The lines to return begin at the one containing "actual local platform._" and end at the final line of the material; output them exactly and only them.

########

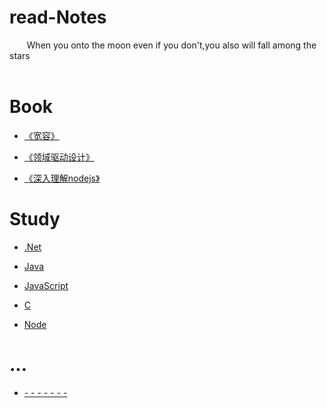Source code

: # read-Notes 

&nbsp;&nbsp;&nbsp;&nbsp;&nbsp;&nbsp;&nbsp;When you onto the moon even if you don't,you also will fall among the stars</br>
 &nbsp;&nbsp;&nbsp;&nbsp;&nbsp;&nbsp;&nbsp;

#  Book
*  [《宽容》](https://github.com/yuxl01/read-Notes/blob/master/book/%E5%AE%BD%E5%AE%B9.md)

*  [《领域驱动设计》](https://github.com/yuxl01/read-Notes/blob/master/book/%E9%A2%86%E5%9F%9F%E9%A9%B1%E5%8A%A8%E8%AE%BE%E8%AE%A1.md)

*  [《深入理解nodejs》](./book/深入理解nodejs.md)



# Study

*  [.Net](./vedio/.Net.md)

*  [Java](./vedio/java.md)

*  [JavaScript](./vedio/JavaScript.md)

*  [C](./vedio/C.md)

*  [Node](./vedio/Node.md)



# ...

*  [- - - - - - -](./work/.question.md)
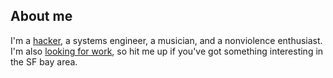 ## About me

I'm a [hacker][github], a systems engineer, a musician, and a nonviolence enthusiast.  I'm also [looking for work][resume], so hit me up if you've got something interesting in the SF bay area.

[github]: http://github.com/jayferd
[resume]: http://github.com/jayferd/resume#readme

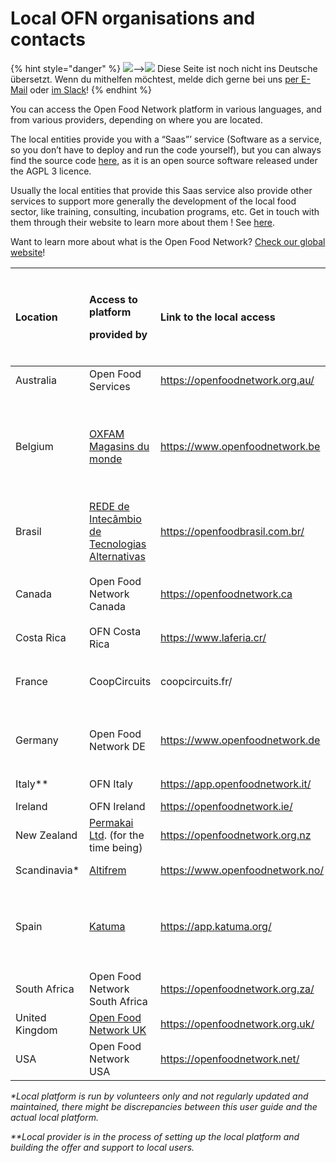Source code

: # Local OFN organisations and contacts

{% hint style="danger" %}
![](https://firebasestorage.googleapis.com/v0/b/gitbook-28427.appspot.com/o/assets%2F-L9rgk4wEweX_zxXIzmW%2F-LpeYcYHvFT89zDzVlG4%2F-LpeZq2i0oaAbNYfYfu5%2FCapture%20du%202019-09-26%2000-38-19.png?alt=media&token=aef3eea2-4d60-4d24-99ec-6edbda36b45c)--&gt;​![](https://firebasestorage.googleapis.com/v0/b/gitbook-28427.appspot.com/o/assets%2F-L9rgk4wEweX_zxXIzmW%2F-MdHZQzZkj-9uNA4c3qD%2F-MdIF6yxdsNWC5BK3awW%2FFlagge%20Deutschland.jpg?alt=media&token=9bbe895b-2aa1-40da-8221-01fb74558b92) Diese Seite ist noch nicht ins Deutsche übersetzt. Wenn du mithelfen möchtest, melde dich gerne bei uns [per E-Mail](mailto:konrad@openfoodnetwork.de) oder [im Slack](https://join.slack.com/t/openfoodnetwork/shared_invite/zt-9sjkjdlu-r02kUMP1zbrTgUhZhYPF~A)!
{% endhint %}

You can access the Open Food Network platform in various languages, and from various providers, depending on where you are located. 

The local entities provide you with a “Saas”’ service \(Software as a service, so you don’t have to deploy and run the code yourself\), but you can always find the source code [here](https://github.com/openfoodfoundation/openfoodnetwork#boards?repos=6257856), as it is an open source software released under the AGPL 3 licence.

Usually the local entities that provide this Saas service also provide other services to support more generally the development of the local food sector, like training, consulting, incubation programs, etc. Get in touch with them through their website to learn more about them !  See [here](https://www.openfoodnetwork.org/find-your-local-open-food-network/).

  
Want to learn more about what is the Open Food Network? [Check our global website](https://www.openfoodnetwork.org/)!

<table>
  <thead>
    <tr>
      <th style="text-align:left">Location</th>
      <th style="text-align:left">
        <p>Access to platform</p>
        <p>provided by</p>
      </th>
      <th style="text-align:left">Link to the local access</th>
      <th style="text-align:left">
        <p>Languages provided</p>
        <p>by the local platform</p>
      </th>
    </tr>
  </thead>
  <tbody>
    <tr>
      <td style="text-align:left">Australia</td>
      <td style="text-align:left">Open Food Services</td>
      <td style="text-align:left"><a href="https://openfoodnetwork.org.au/">https://openfoodnetwork.org.au/</a>
      </td>
      <td style="text-align:left">English</td>
    </tr>
    <tr>
      <td style="text-align:left">Belgium</td>
      <td style="text-align:left"><a href="https://www.oxfammagasinsdumonde.be/acheter-equitable/open-food-network-belgium/#.XYoOOvfgo5k">OXFAM Magasins du monde</a>
      </td>
      <td style="text-align:left"><a href="https://www.openfoodnetwork.be">https://www.openfoodnetwork.be</a>
      </td>
      <td style="text-align:left">
        <p>French</p>
        <p>German</p>
        <p>English</p>
        <p>Deutsch</p>
      </td>
    </tr>
    <tr>
      <td style="text-align:left">Brasil</td>
      <td style="text-align:left"><a href="http://redemg.org.br/">REDE de Intec&#xE2;mbio de Tecnologias Alternativas</a>
      </td>
      <td style="text-align:left"><a href=" https://openfoodbrasil.com.br/"> https://openfoodbrasil.com.br/</a>
      </td>
      <td style="text-align:left">Portuguese</td>
    </tr>
    <tr>
      <td style="text-align:left">Canada</td>
      <td style="text-align:left">Open Food Network Canada</td>
      <td style="text-align:left"><a href="https://openfoodnetwork.ca ">https://openfoodnetwork.ca </a>
      </td>
      <td style="text-align:left">
        <p>English</p>
        <p>French</p>
      </td>
    </tr>
    <tr>
      <td style="text-align:left">Costa Rica</td>
      <td style="text-align:left">OFN Costa Rica</td>
      <td style="text-align:left"><a href="https://www.laferia.cr/">https://www.laferia.cr/</a>
      </td>
      <td style="text-align:left">Spanish English</td>
    </tr>
    <tr>
      <td style="text-align:left">France</td>
      <td style="text-align:left">CoopCircuits</td>
      <td style="text-align:left">coopcircuits.fr/</td>
      <td style="text-align:left">
        <p>French</p>
        <p>Italian</p>
      </td>
    </tr>
    <tr>
      <td style="text-align:left">Germany</td>
      <td style="text-align:left">Open Food Network DE</td>
      <td style="text-align:left"><a href="https://www.openfoodnetwork.de">https://www.openfoodnetwork.de</a>
      </td>
      <td style="text-align:left">
        <p>German</p>
        <p>English</p>
      </td>
    </tr>
    <tr>
      <td style="text-align:left">Italy**</td>
      <td style="text-align:left">OFN Italy</td>
      <td style="text-align:left"><a href="https://app.openfoodnetwork.it/">https://app.openfoodnetwork.it/</a>
      </td>
      <td style="text-align:left">Italian
        <br />English</td>
    </tr>
    <tr>
      <td style="text-align:left">Ireland</td>
      <td style="text-align:left">OFN Ireland</td>
      <td style="text-align:left"><a href="https://openfoodnetwork.ie/">https://openfoodnetwork.ie/</a>
      </td>
      <td style="text-align:left">English</td>
    </tr>
    <tr>
      <td style="text-align:left">New Zealand</td>
      <td style="text-align:left"><a href="https://permakai.nz">Permakai Ltd</a>. (for the time being)</td>
      <td
      style="text-align:left"><a href="https://openfoodnetwork.org.nz">https://openfoodnetwork.org.nz</a>
        </td>
        <td style="text-align:left">English</td>
    </tr>
    <tr>
      <td style="text-align:left">Scandinavia*</td>
      <td style="text-align:left"><a href="https://altifrem.wordpress.com/">Altifrem</a>
      </td>
      <td style="text-align:left"><a href="https://www.openfoodnetwork.no/">https://www.openfoodnetwork.no/</a>
      </td>
      <td style="text-align:left">Norwegian Swedish</td>
    </tr>
    <tr>
      <td style="text-align:left">Spain</td>
      <td style="text-align:left"><a href="http://katuma.org/">Katuma</a>
      </td>
      <td style="text-align:left"><a href="https://app.katuma.org/ ">https://app.katuma.org/ </a>
      </td>
      <td style="text-align:left">
        <p>Castellano</p>
        <p>Catalan Portuguese Italian</p>
      </td>
    </tr>
    <tr>
      <td style="text-align:left">South Africa</td>
      <td style="text-align:left">Open Food Network South Africa</td>
      <td style="text-align:left"><a href="https://openfoodnetwork.org.za/">https://openfoodnetwork.org.za/</a>
      </td>
      <td style="text-align:left">English</td>
    </tr>
    <tr>
      <td style="text-align:left">United Kingdom</td>
      <td style="text-align:left"><a href="https://about.openfoodnetwork.org.uk/">Open Food Network UK</a>
      </td>
      <td style="text-align:left"><a href="https://openfoodnetwork.org.uk/ ">https://openfoodnetwork.org.uk/ </a>
      </td>
      <td style="text-align:left">English</td>
    </tr>
    <tr>
      <td style="text-align:left">USA</td>
      <td style="text-align:left">Open Food Network USA</td>
      <td style="text-align:left"><a href="https://openfoodnetwork.net/">https://openfoodnetwork.net/</a>
      </td>
      <td style="text-align:left">English</td>
    </tr>
  </tbody>
</table>

_\*Local platform is run by volunteers only and not regularly updated and maintained, there might be discrepancies between this user guide and the actual local platform._

_\*\*Local provider is in the process of setting up the local platform and building the offer and support to local users._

########

* **Solution for this task**
_\*Local platform is run by volunteers only and not regularly updated and maintained, there might be discrepancies between this user guide and the actual local platform._

_\*\*Local provider is in the process of setting up the local platform and building the offer and support to local users._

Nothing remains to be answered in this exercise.